From the perspective of facilitating suppression of a temperature distribution caused by electric heating, the electrical resistance increase rate of the electrical resistor 1 may be preferably 0.001×10⁻⁶/K or more, more preferably 0.01×10⁻⁶/K or more, and even more preferably 0.1×10-6/K or more. From the perspective that there is an optimum electrical resistance value for electric heating in an electrical circuit, it is ideal that the electrical resistance increase rate of the electrical resistor 1 does not change. From this perspective, the electrical resistance increase rate of the electrical resistor 1 may be preferably 100×10⁻⁶/K or less, more preferably 10×10⁻⁶/K or less, and even more preferably 1×10⁻⁶/K or less.

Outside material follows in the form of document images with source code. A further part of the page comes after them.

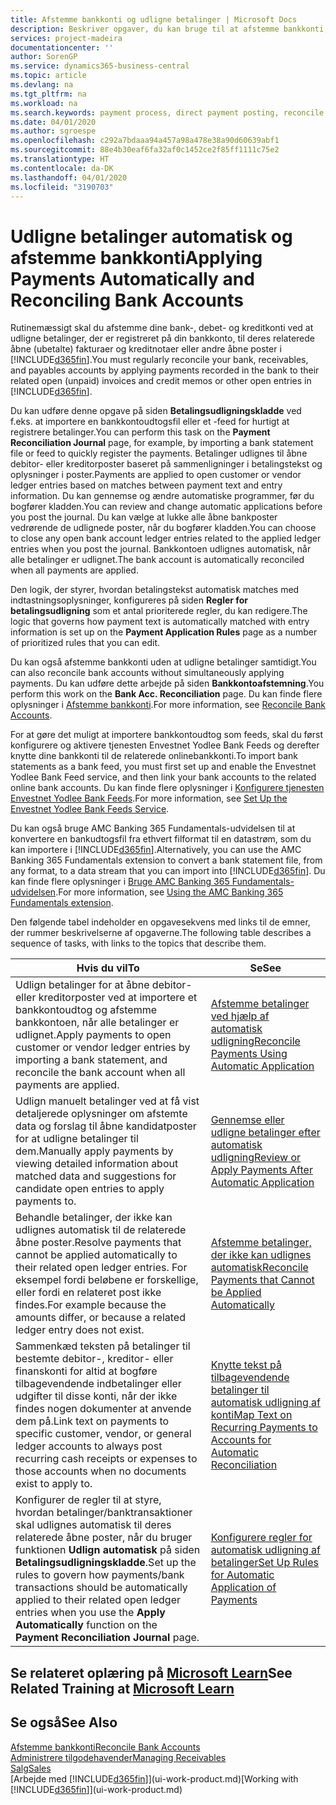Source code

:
 ```yaml
---
title: Afstemme bankkonti og udligne betalinger | Microsoft Docs
description: Beskriver opgaver, du kan bruge til at afstemme bankkonti, tilgodehavender og skyldige beløb, bogføre indbetalinger eller udgifter og udligne betalinger automatisk.
services: project-madeira
documentationcenter: ''
author: SorenGP
ms.service: dynamics365-business-central
ms.topic: article
ms.devlang: na
ms.tgt_pltfrm: na
ms.workload: na
ms.search.keywords: payment process, direct payment posting, reconcile payment, expenses, cash receipts
ms.date: 04/01/2020
ms.author: sgroespe
ms.openlocfilehash: c292a7bdaaa94a457a98a478e38a90d60639abf1
ms.sourcegitcommit: 88e4b30eaf6fa32af0c1452ce2f85ff1111c75e2
ms.translationtype: HT
ms.contentlocale: da-DK
ms.lasthandoff: 04/01/2020
ms.locfileid: "3190703"
---
```

# <a name="applying-payments-automatically-and-reconciling-bank-accounts"></a><span data-ttu-id="789b9-103">Udligne betalinger automatisk og afstemme bankkonti</span><span class="sxs-lookup"><span data-stu-id="789b9-103">Applying Payments Automatically and Reconciling Bank Accounts</span></span>
<span data-ttu-id="789b9-104">Rutinemæssigt skal du afstemme dine bank-, debet- og kreditkonti ved at udligne betalinger, der er registreret på din bankkonto, til deres relaterede åbne (ubetalte) fakturaer og kreditnotaer eller andre åbne poster i [!INCLUDE[d365fin](includes/d365fin_md.md)].</span><span class="sxs-lookup"><span data-stu-id="789b9-104">You must regularly reconcile your bank, receivables, and payables accounts by applying payments recorded in the bank to their related open (unpaid) invoices and credit memos or other open entries in [!INCLUDE[d365fin](includes/d365fin_md.md)].</span></span>  

<span data-ttu-id="789b9-105">Du kan udføre denne opgave på siden **Betalingsudligningskladde** ved f.eks. at importere en bankkontoudtogsfil eller et -feed for hurtigt at registrere betalinger.</span><span class="sxs-lookup"><span data-stu-id="789b9-105">You can perform this task on the **Payment Reconciliation Journal** page, for example, by importing a bank statement file or feed to quickly register the payments.</span></span> <span data-ttu-id="789b9-106">Betalinger udlignes til åbne debitor- eller kreditorposter baseret på sammenligninger i betalingstekst og oplysninger i poster.</span><span class="sxs-lookup"><span data-stu-id="789b9-106">Payments are applied to open customer or vendor ledger entries based on matches between payment text and entry information.</span></span> <span data-ttu-id="789b9-107">Du kan gennemse og ændre automatiske programmer, før du bogfører kladden.</span><span class="sxs-lookup"><span data-stu-id="789b9-107">You can review and change automatic applications before you post the journal.</span></span> <span data-ttu-id="789b9-108">Du kan vælge at lukke alle åbne bankposter vedrørende de udlignede poster, når du bogfører kladden.</span><span class="sxs-lookup"><span data-stu-id="789b9-108">You can choose to close any open bank account ledger entries related to the applied ledger entries when you post the journal.</span></span> <span data-ttu-id="789b9-109">Bankkontoen udlignes automatisk, når alle betalinger er udlignet.</span><span class="sxs-lookup"><span data-stu-id="789b9-109">The bank account is automatically reconciled when all payments are applied.</span></span>

<span data-ttu-id="789b9-110">Den logik, der styrer, hvordan betalingstekst automatisk matches med indtastningsoplysninger, konfigureres på siden **Regler for betalingsudligning** som et antal prioriterede regler, du kan redigere.</span><span class="sxs-lookup"><span data-stu-id="789b9-110">The logic that governs how payment text is automatically matched with entry information is set up on the **Payment Application Rules** page as a number of prioritized rules that you can edit.</span></span>

<span data-ttu-id="789b9-111">Du kan også afstemme bankkonti uden at udligne betalinger samtidigt.</span><span class="sxs-lookup"><span data-stu-id="789b9-111">You can also reconcile bank accounts without simultaneously applying payments.</span></span> <span data-ttu-id="789b9-112">Du kan udføre dette arbejde på siden **Bankkontoafstemning**.</span><span class="sxs-lookup"><span data-stu-id="789b9-112">You perform this work on the **Bank Acc. Reconciliation** page.</span></span> <span data-ttu-id="789b9-113">Du kan finde flere oplysninger i [Afstemme bankkonti](bank-how-reconcile-bank-accounts-separately.md).</span><span class="sxs-lookup"><span data-stu-id="789b9-113">For more information, see [Reconcile Bank Accounts](bank-how-reconcile-bank-accounts-separately.md).</span></span>   

<span data-ttu-id="789b9-114">For at gøre det muligt at importere bankkontoudtog som feeds, skal du først konfigurere og aktivere tjenesten Envestnet Yodlee Bank Feeds og derefter knytte dine bankkonti til de relaterede onlinebankkonti.</span><span class="sxs-lookup"><span data-stu-id="789b9-114">To import bank statements as a bank feed, you must first set up and enable the Envestnet Yodlee Bank Feed service, and then link your bank accounts to the related online bank accounts.</span></span> <span data-ttu-id="789b9-115">Du kan finde flere oplysninger i [Konfigurere tjenesten Envestnet Yodlee Bank Feeds](bank-how-setup-bank-statement-service.md).</span><span class="sxs-lookup"><span data-stu-id="789b9-115">For more information, see [Set Up the Envestnet Yodlee Bank Feeds Service](bank-how-setup-bank-statement-service.md).</span></span>  

<span data-ttu-id="789b9-116">Du kan også bruge AMC Banking 365 Fundamentals-udvidelsen til at konvertere en bankudtogsfil fra ethvert filformat til en datastrøm, som du kan importere i [!INCLUDE[d365fin](includes/d365fin_md.md)].</span><span class="sxs-lookup"><span data-stu-id="789b9-116">Alternatively, you can use the AMC Banking 365 Fundamentals extension to convert a bank statement file, from any format, to a data stream that you can import into [!INCLUDE[d365fin](includes/d365fin_md.md)].</span></span> <span data-ttu-id="789b9-117">Du kan finde flere oplysninger i [Bruge AMC Banking 365 Fundamentals-udvidelsen](ui-extensions-amc-banking.md).</span><span class="sxs-lookup"><span data-stu-id="789b9-117">For more information, see [Using the AMC Banking 365 Fundamentals extension](ui-extensions-amc-banking.md).</span></span>  

<span data-ttu-id="789b9-118">Den følgende tabel indeholder en opgavesekvens med links til de emner, der rummer beskrivelserne af opgaverne.</span><span class="sxs-lookup"><span data-stu-id="789b9-118">The following table describes a sequence of tasks, with links to the topics that describe them.</span></span>  

| <span data-ttu-id="789b9-119">Hvis du vil</span><span class="sxs-lookup"><span data-stu-id="789b9-119">To</span></span> | <span data-ttu-id="789b9-120">Se</span><span class="sxs-lookup"><span data-stu-id="789b9-120">See</span></span> |
| --- | --- |
| <span data-ttu-id="789b9-121">Udlign betalinger for at åbne debitor- eller kreditorposter ved at importere et bankkontoudtog og afstemme bankkontoen, når alle betalinger er udlignet.</span><span class="sxs-lookup"><span data-stu-id="789b9-121">Apply payments to open customer or vendor ledger entries by importing a bank statement, and reconcile the bank account when all payments are applied.</span></span> |[<span data-ttu-id="789b9-122">Afstemme betalinger ved hjælp af automatisk udligning</span><span class="sxs-lookup"><span data-stu-id="789b9-122">Reconcile Payments Using Automatic Application</span></span>](receivables-how-reconcile-payments-auto-application.md) |
| <span data-ttu-id="789b9-123">Udlign manuelt betalinger ved at få vist detaljerede oplysninger om afstemte data og forslag til åbne kandidatposter for at udligne betalinger til dem.</span><span class="sxs-lookup"><span data-stu-id="789b9-123">Manually apply payments by viewing detailed information about matched data and suggestions for candidate open entries to apply payments to.</span></span> |[<span data-ttu-id="789b9-124">Gennemse eller udligne betalinger efter automatisk udligning</span><span class="sxs-lookup"><span data-stu-id="789b9-124">Review or Apply Payments After Automatic Application</span></span>](receivables-how-review-apply-payments-auto-application.md) |
| <span data-ttu-id="789b9-125">Behandle betalinger, der ikke kan udlignes automatisk til de relaterede åbne poster.</span><span class="sxs-lookup"><span data-stu-id="789b9-125">Resolve payments that cannot be applied automatically to their related open ledger entries.</span></span> <span data-ttu-id="789b9-126">For eksempel fordi beløbene er forskellige, eller fordi en relateret post ikke findes.</span><span class="sxs-lookup"><span data-stu-id="789b9-126">For example because the amounts differ, or because a related ledger entry does not exist.</span></span> |[<span data-ttu-id="789b9-127">Afstemme betalinger, der ikke kan udlignes automatisk</span><span class="sxs-lookup"><span data-stu-id="789b9-127">Reconcile Payments that Cannot be Applied Automatically</span></span>](receivables-how-reconcile-payments-cannot-apply-auto.md) |
| <span data-ttu-id="789b9-128">Sammenkæd teksten på betalinger til bestemte debitor-, kreditor- eller finanskonti for altid at bogføre tilbagevendende indbetalinger eller udgifter til disse konti, når der ikke findes nogen dokumenter at anvende dem på.</span><span class="sxs-lookup"><span data-stu-id="789b9-128">Link text on payments to specific customer, vendor, or general ledger accounts to always post recurring cash receipts or expenses to those accounts when no documents exist to apply to.</span></span> |[<span data-ttu-id="789b9-129">Knytte tekst på tilbagevendende betalinger til automatisk udligning af konti</span><span class="sxs-lookup"><span data-stu-id="789b9-129">Map Text on Recurring Payments to Accounts for Automatic Reconciliation</span></span>](receivables-how-map-text-recurring-payments-accounts-auto-reconcilliation.md) |
|<span data-ttu-id="789b9-130">Konfigurer de regler til at styre, hvordan betalinger/banktransaktioner skal udlignes automatisk til deres relaterede åbne poster, når du bruger funktionen **Udlign automatisk** på siden **Betalingsudligningskladde**.</span><span class="sxs-lookup"><span data-stu-id="789b9-130">Set up the rules to govern how payments/bank transactions should be automatically applied to their related open ledger entries when you use the **Apply Automatically** function on the **Payment Reconciliation Journal** page.</span></span>|[<span data-ttu-id="789b9-131">Konfigurere regler for automatisk udligning af betalinger</span><span class="sxs-lookup"><span data-stu-id="789b9-131">Set Up Rules for Automatic Application of Payments</span></span>](receivables-how-set-up-payment-application-rules.md)|

## <a name="see-related-training-at-microsoft-learn"></a><span data-ttu-id="789b9-132">Se relateret oplæring på [Microsoft Learn](/learn/modules/use-journals-dynamics-365-business-central/index)</span><span class="sxs-lookup"><span data-stu-id="789b9-132">See Related Training at [Microsoft Learn](/learn/modules/use-journals-dynamics-365-business-central/index)</span></span>

## <a name="see-also"></a><span data-ttu-id="789b9-133">Se også</span><span class="sxs-lookup"><span data-stu-id="789b9-133">See Also</span></span>
[<span data-ttu-id="789b9-134">Afstemme bankkonti</span><span class="sxs-lookup"><span data-stu-id="789b9-134">Reconcile Bank Accounts</span></span>](bank-how-reconcile-bank-accounts-separately.md)  
[<span data-ttu-id="789b9-135">Administrere tilgodehavender</span><span class="sxs-lookup"><span data-stu-id="789b9-135">Managing Receivables</span></span>](receivables-manage-receivables.md)  
[<span data-ttu-id="789b9-136">Salg</span><span class="sxs-lookup"><span data-stu-id="789b9-136">Sales</span></span>](sales-manage-sales.md)  
<span data-ttu-id="789b9-137">[Arbejde med [!INCLUDE[d365fin](includes/d365fin_md.md)]](ui-work-product.md)</span><span class="sxs-lookup"><span data-stu-id="789b9-137">[Working with [!INCLUDE[d365fin](includes/d365fin_md.md)]](ui-work-product.md)</span></span>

Further, the electrical resistivity of the electrical resistor 1 is an average value of measured values (n=3) measured by the four-terminal method. In addition, the electrical resistance increase rate of the electrical resistor 1 can be calculated by the following calculation method after measuring the electrical resistivity of the electrical resistor 1 by the method mentioned above. First, the electrical resistivities are measured at three points of 50° C., 200° C. and 400° C. The value derived by subtracting the electrical resistivity at 50° C. from the electrical resistivity at 400° C. is divided by a temperature difference of 350° C. between 400° C. and 50° C. to calculate the electrical resistance increase rate.

The electrical resistor 1 can be produced, for example, as follows, but is not limited to this.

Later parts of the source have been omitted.